A stretch of the entries below is to be set down exactly, running from the line with "But some business" through the line with "Updated August 3, 2020", both included, and no other line.

━━━━━━━━

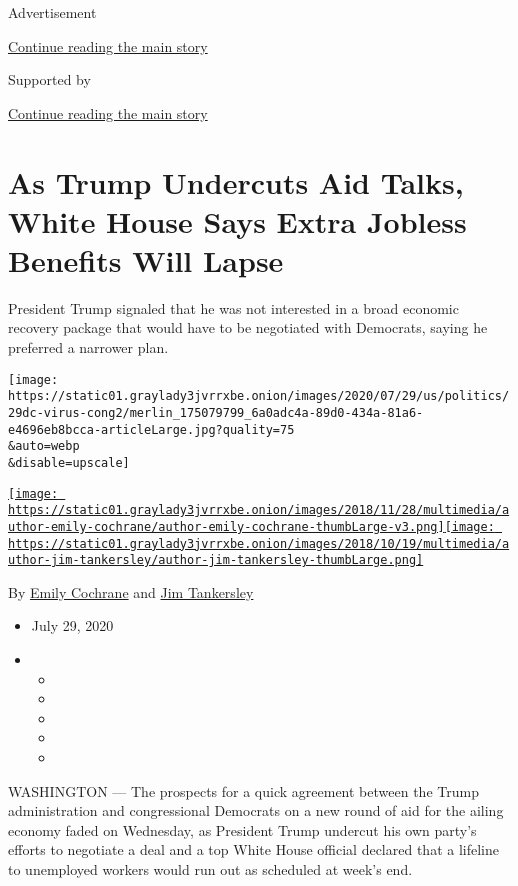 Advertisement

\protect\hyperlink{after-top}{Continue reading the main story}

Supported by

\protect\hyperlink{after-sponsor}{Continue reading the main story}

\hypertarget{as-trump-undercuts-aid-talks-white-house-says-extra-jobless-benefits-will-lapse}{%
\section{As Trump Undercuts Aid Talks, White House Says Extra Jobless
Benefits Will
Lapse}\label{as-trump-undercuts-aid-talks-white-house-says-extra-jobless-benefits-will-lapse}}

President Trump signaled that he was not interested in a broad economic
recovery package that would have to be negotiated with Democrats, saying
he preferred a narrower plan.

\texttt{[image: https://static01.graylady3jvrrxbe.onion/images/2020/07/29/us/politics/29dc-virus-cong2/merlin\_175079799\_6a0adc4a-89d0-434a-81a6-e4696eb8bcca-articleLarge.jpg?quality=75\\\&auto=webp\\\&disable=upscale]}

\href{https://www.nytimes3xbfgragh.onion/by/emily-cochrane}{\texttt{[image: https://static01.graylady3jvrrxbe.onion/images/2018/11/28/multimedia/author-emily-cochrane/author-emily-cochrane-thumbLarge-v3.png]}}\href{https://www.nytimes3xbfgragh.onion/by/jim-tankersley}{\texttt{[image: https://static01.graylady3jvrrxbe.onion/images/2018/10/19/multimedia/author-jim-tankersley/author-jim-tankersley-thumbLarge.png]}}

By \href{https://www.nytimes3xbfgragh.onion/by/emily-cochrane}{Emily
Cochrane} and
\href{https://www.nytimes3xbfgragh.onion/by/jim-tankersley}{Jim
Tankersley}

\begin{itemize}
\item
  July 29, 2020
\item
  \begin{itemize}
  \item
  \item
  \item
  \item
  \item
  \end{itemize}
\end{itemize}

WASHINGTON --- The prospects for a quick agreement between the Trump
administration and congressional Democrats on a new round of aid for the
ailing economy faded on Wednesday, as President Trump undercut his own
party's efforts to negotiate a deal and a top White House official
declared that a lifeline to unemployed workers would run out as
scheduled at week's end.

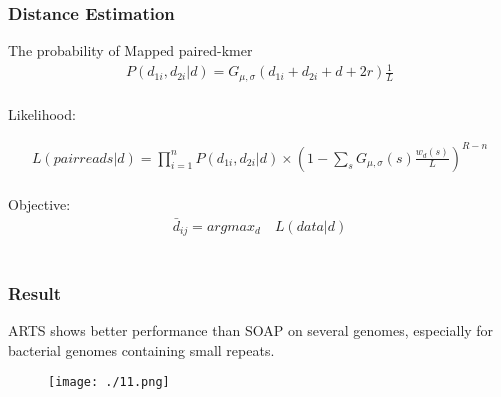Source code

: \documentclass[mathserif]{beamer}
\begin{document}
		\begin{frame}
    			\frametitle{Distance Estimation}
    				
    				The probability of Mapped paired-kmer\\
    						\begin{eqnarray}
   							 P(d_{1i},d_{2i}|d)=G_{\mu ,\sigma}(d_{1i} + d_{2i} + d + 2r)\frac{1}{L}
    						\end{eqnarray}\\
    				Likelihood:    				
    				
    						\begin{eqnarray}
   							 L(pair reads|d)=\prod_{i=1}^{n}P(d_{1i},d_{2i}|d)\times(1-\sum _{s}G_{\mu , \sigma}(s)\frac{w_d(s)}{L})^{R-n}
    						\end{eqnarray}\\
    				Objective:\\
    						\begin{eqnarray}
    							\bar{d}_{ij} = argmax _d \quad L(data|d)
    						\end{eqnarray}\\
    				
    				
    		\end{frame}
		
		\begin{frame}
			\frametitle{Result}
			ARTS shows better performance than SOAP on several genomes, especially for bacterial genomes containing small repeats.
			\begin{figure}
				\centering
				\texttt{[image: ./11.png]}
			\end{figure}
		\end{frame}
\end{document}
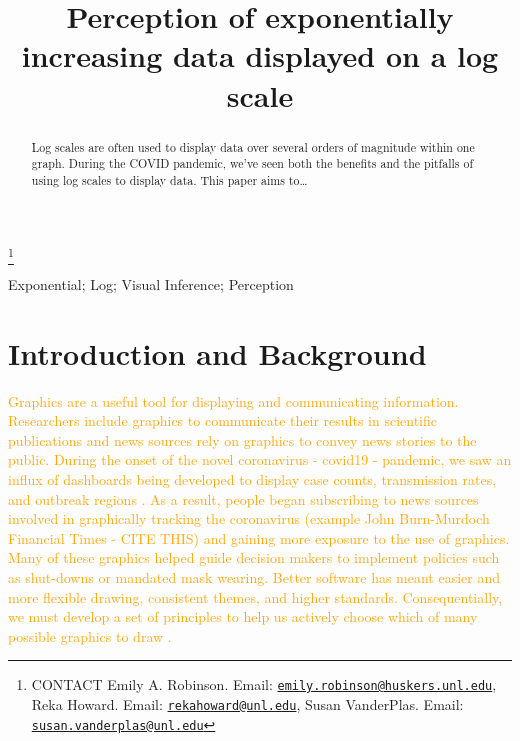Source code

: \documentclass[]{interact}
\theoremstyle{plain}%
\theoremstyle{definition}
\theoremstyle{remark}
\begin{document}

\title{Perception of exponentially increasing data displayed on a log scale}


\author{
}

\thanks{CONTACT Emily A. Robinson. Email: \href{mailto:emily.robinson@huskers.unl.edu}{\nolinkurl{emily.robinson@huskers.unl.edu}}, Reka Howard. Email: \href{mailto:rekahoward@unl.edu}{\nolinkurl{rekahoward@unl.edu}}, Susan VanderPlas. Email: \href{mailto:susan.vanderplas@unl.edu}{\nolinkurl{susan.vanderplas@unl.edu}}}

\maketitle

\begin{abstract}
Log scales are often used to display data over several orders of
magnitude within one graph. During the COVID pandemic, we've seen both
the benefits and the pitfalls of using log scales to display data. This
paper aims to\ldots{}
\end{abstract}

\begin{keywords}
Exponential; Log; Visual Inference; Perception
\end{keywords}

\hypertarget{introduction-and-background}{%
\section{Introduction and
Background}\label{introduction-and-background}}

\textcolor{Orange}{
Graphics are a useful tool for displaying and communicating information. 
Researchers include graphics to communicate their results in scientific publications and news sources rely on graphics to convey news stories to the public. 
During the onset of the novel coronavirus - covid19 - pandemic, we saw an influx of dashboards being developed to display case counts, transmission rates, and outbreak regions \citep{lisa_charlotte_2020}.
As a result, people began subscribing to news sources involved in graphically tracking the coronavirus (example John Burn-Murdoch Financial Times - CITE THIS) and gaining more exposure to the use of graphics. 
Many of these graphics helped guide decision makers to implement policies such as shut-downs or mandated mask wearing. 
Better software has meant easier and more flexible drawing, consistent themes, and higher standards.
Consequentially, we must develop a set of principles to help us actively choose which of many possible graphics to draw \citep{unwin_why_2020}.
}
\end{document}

━━━━━━━━

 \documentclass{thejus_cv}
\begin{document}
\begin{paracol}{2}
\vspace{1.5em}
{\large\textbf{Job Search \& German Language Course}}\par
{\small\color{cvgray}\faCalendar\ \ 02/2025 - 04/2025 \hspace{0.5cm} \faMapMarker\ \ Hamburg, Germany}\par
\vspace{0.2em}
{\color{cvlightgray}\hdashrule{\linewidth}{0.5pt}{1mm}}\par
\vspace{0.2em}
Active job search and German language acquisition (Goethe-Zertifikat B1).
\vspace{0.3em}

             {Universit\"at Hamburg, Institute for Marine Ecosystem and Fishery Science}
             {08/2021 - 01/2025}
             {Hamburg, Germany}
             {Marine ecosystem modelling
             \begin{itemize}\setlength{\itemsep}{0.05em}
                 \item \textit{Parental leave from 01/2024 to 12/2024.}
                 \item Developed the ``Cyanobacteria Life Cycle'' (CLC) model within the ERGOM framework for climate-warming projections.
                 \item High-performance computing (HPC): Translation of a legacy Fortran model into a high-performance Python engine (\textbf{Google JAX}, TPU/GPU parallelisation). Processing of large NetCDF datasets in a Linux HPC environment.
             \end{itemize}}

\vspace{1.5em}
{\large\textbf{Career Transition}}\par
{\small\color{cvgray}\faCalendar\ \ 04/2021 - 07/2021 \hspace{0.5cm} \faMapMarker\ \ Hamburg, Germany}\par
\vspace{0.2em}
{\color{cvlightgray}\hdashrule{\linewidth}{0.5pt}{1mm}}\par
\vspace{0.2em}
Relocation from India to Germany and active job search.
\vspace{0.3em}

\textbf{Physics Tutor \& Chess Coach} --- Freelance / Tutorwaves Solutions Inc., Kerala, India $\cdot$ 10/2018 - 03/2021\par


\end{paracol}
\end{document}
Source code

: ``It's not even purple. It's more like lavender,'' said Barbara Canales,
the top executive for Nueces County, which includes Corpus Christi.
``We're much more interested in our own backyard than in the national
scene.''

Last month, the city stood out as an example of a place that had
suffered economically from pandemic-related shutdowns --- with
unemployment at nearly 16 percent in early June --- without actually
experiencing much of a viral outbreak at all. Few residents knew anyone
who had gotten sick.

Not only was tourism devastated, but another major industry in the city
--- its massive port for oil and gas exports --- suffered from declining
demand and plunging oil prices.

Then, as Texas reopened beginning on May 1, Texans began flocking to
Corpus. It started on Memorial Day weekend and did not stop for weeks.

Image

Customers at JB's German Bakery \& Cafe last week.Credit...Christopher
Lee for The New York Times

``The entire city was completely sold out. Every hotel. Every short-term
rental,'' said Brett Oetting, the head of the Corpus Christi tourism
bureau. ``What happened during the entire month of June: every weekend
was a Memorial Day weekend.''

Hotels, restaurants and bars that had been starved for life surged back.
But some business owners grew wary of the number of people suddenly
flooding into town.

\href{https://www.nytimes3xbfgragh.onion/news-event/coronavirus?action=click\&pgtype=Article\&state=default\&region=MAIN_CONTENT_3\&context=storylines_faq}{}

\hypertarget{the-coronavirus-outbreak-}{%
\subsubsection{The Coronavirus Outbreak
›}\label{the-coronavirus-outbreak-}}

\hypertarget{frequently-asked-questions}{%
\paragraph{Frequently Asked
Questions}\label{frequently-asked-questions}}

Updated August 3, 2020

━━━━━━━━

ANSWER SPACE:
But some business owners grew wary of the number of people suddenly
flooding into town.

\href{https://www.nytimes3xbfgragh.onion/news-event/coronavirus?action=click\&pgtype=Article\&state=default\&region=MAIN_CONTENT_3\&context=storylines_faq}{}

\hypertarget{the-coronavirus-outbreak-}{%
\subsubsection{The Coronavirus Outbreak
›}\label{the-coronavirus-outbreak-}}

\hypertarget{frequently-asked-questions}{%
\paragraph{Frequently Asked
Questions}\label{frequently-asked-questions}}

Updated August 3, 2020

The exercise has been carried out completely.